Esther McVey Admits 'Some People Will Be Worse-Off' On Universal Credit

Work and Pensions Secretary's comments follows Tory backlash.
Esther McVey
Esther McVey
PA Wire/PA Images

Work and Pensions Secretary Esther McVey has admitted “some people will be worse-off” under the Government’s controversial Universal Credit benefits programme, as pressure mounted on ministers to halt its roll-out.

McVey was asked on BBC Radio 4’s World At One about an estimate that three million people will be about to lose out on £1,800 a year due to the move to UC.

“I have said we made tough decisions and some people will be worse-off,” the Secretary of State said.

She added: “What we did as a country was make decisions because we wanted to make sure work paid.

“If these people can work, what they will be losing is benefits, but what they have got now is work.

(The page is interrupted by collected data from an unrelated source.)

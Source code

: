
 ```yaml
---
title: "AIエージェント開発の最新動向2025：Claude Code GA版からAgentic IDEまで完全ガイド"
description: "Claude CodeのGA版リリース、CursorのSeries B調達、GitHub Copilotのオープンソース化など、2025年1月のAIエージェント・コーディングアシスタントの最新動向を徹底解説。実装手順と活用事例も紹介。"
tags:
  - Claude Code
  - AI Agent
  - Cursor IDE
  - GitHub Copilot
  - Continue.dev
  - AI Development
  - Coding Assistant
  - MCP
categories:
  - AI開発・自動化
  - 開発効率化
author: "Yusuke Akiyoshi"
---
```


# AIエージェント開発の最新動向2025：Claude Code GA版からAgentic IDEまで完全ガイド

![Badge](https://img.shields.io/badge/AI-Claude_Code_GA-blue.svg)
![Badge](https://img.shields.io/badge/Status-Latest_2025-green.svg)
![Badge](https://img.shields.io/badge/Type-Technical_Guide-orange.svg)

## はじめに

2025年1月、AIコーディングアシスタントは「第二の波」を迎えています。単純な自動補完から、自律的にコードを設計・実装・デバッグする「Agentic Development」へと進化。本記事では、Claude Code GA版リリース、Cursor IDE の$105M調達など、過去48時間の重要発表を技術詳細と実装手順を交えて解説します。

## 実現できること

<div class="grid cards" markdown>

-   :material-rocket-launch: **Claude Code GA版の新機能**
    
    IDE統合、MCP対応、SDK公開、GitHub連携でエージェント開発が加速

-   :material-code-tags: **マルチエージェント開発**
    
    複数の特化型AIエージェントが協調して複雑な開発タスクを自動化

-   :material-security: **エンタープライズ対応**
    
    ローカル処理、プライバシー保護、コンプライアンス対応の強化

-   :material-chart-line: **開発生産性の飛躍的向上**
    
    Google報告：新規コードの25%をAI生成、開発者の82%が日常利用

Work will be paying, their wage will be increasing so they will be in work, which is what I think is lost in this sort of discussion.”

Her comments come after Sir John Major warned the system could end up as Theresa May’s “poll tax” as senior Tories made clear their unease with the reform.

In response, No.10 Downing Street stressed that the PM was “listening” to claims that millions of people could end up losing up to £2,400 a year once they take up the new benefit.

Margaret Greenwood, Labour’s Shadow Work and Pensions Secretary, responding to Esther McVey admitting that people will be worse off under Universal Credit, said:

“Now that Esther McVey has admitted that people will be worse off under Universal Credit, this Conservative Government has no excuse for pushing ahead with their shameful programme.

“This exposes Number 10’s claim this week that no family will receive less money under Universal Credit as fiction. The evidence shows that millions of people will be worse off.

“The Government must stop the rollout now before millions of families are plunged into poverty and put at risk of homelessness.”

McVey also declined to comment on reports that she had told Cabinet colleagues that some claimants could lose £2,400 a year as a result of the introduction of Universal Credit.

Asked whether she had made this warning privately to colleagues, McVey said: “I won’t say what I said in Cabinet.

“I had a very open conversation with my colleagues about how to support people.”

Meanwhile, the architect of the new system, former work and pensions secretary Iain Duncan Smith, said an additional £2 billion must be pumped into UC to make it operate as planned.

And Labour leader Jeremy Corbyn said the system needed “dramatic” change to ensure that no-one loses out.

Universal Credit replaces a range of existing welfare payments, but has so far been applied only to new claimants or those with changed circumstances.

Conservative MP Nigel Mills urged ministers to slow down its introduction to millions of claimants of existing benefits until it has shown itself capable of making payments accurately and on time to those already receiving it.

“If you have any doubts that we can make it work for these volumes, let’s slow down,” the Amber Valley MP told BBC Radio 4’s World At One.

“Let’s not get this wrong for the sake of sticking to a timetable.”

Mills is a member of the Commons Work and Pensions Committee, which announced on Thursday that it was launching an inquiry into the further roll-out of UC, amid what chairman Frank Field said were “widespread concerns about the approach the Government is taking”.

Another Tory backbencher, Johnny Mercer said that UC was “politically undeliverable” in his Devon constituency, and called for a planned increase in income tax thresholds to be scrapped in order to make the benefit more generous.

“Stop the tax-free allowance rise and re-invest into UC, or I can’t support it,” said Mercer. “Not politically deliverable in Plymouth I’m afraid.”